Juan Manuel Fangio
'El Chueco', 'Maestro'. The Argentine won 24 races from 51 Grands Prix he started, set 28 pole positions and 23 fastest laps - in seven complete seasons, he won the title five times.
Fangio won the titles in ’51, ’54, ’55, ’56, ’57 and raced for Alfa Romeo, Maserati, Mercedes and Ferrari, and achieved 277.64 career points.
Fangio is recalled one of the best of all time, the best for many, and had the ability to win races at the slowest speed. He was only challenged by Stirling Moss during his F1 years.
"What made him so great," said Stirling Moss, "was his concentration and his balance of the motor car. He wasn't a technician. He was just a great artist of driving. But above all that he was a gentleman and a wonderful man."
Fangio’s racing career can be summed up in his last ever win. He overcame far superior cars on the most dangerous race track known to men: The Nürburgring.
The 1957 German Grand Prix which is now part of F1 folklore as arguably the greatest performance ever produced by any driver at any race.

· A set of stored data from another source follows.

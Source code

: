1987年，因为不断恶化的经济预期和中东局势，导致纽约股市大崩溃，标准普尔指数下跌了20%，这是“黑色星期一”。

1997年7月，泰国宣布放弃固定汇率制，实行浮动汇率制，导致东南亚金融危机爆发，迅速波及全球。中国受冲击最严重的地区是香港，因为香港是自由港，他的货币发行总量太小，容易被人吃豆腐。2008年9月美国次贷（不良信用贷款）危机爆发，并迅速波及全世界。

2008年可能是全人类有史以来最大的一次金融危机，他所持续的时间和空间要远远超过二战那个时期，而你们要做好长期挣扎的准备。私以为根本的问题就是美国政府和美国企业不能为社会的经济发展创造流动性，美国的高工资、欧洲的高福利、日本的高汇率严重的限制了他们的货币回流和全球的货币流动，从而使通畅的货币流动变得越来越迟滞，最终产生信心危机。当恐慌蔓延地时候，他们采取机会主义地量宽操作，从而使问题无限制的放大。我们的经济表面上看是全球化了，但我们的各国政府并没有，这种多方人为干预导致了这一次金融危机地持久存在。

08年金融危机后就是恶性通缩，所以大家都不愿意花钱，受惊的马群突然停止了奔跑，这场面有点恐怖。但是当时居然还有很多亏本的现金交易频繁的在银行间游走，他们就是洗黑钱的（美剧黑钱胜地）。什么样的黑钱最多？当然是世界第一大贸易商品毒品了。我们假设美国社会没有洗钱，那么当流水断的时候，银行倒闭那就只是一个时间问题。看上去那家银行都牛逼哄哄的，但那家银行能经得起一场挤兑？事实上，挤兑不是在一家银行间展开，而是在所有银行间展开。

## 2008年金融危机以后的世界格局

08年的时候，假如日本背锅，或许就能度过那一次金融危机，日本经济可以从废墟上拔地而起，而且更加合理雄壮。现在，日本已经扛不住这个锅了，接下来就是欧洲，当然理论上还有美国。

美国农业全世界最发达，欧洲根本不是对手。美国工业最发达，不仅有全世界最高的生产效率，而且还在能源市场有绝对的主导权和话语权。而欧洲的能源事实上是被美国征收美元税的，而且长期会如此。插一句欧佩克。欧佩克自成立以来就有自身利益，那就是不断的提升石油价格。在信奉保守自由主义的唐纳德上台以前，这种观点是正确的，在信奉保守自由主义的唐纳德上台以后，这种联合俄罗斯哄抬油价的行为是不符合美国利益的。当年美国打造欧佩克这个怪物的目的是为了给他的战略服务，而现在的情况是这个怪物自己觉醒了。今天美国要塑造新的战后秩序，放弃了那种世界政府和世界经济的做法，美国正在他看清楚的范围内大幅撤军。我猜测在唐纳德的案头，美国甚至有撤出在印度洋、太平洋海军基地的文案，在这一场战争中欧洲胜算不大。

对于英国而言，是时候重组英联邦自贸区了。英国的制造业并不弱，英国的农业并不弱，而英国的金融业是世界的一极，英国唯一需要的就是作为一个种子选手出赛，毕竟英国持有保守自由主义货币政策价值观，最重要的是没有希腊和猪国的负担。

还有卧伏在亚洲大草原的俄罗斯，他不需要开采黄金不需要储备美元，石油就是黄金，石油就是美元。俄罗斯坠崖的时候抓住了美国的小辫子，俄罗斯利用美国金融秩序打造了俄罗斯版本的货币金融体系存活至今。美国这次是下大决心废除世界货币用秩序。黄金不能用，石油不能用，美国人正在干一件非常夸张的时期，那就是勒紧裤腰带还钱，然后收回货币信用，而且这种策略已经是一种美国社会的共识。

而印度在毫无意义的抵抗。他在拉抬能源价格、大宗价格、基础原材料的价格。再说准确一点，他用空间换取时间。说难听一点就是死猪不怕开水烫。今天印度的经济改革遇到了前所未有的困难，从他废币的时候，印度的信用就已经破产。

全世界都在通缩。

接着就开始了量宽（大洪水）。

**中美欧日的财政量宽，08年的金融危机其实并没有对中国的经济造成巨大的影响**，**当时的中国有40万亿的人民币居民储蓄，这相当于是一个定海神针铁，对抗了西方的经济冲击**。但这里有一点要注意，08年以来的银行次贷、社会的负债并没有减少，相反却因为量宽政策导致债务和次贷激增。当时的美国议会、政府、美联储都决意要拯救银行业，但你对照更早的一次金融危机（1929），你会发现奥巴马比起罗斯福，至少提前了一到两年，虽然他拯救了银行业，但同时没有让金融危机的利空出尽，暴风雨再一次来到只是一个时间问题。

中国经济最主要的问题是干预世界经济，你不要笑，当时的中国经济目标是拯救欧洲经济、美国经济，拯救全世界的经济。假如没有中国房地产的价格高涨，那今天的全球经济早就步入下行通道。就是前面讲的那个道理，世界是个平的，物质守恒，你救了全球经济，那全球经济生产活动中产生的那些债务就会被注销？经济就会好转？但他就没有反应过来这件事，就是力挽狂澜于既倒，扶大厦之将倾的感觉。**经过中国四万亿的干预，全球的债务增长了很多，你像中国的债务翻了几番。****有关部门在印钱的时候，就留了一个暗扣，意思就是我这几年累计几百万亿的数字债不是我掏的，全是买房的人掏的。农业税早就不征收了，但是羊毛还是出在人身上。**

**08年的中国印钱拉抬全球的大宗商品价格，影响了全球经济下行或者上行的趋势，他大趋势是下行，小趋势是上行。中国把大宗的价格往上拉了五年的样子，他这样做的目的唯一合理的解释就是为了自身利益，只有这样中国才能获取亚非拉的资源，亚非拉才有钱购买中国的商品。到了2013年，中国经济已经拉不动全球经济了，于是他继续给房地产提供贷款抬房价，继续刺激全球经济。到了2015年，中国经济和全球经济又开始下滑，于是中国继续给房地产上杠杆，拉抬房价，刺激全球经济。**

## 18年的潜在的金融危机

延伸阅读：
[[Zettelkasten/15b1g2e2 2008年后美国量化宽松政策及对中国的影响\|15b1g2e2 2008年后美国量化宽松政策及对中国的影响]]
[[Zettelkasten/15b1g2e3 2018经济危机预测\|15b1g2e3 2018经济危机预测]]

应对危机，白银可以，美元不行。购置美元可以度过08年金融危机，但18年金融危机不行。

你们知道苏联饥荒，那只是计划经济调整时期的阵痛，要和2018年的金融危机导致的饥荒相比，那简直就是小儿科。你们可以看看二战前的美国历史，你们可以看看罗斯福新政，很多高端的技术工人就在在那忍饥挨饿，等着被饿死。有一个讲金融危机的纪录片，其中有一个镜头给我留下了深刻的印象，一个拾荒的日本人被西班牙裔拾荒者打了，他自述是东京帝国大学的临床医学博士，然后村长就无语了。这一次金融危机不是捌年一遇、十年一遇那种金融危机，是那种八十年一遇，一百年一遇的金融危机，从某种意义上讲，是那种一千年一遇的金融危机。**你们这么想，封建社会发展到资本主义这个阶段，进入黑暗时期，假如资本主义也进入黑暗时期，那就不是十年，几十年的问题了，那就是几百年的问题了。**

Fangio pitted and rejoined 50 seconds behind with 10 laps remaining, and came back breaking the lap record 9 times (7 in successive laps). By lap 19 (of 22) he was only 13 seconds behind Peter Collins and Mike Hawthorn, and his next lap record was eight-times quicker than the pole position time - also his. By the end, he won the race by a 3-second margin.
Fangio, reflecting on the race, "Even now, these many years later, I can feel fear when I think of that race. Only I knew what I had done, the chances I had taken.
"The Nurburgring, you know, was always my favourite circuit, without any doubt. I loved it, all of it, and I think that day I conquered it. On another day, it might have conquered me, who knows? But I believe that day I took myself and the car to the limit - and perhaps a little bit more. I had never driven like that before, and I knew I never would again."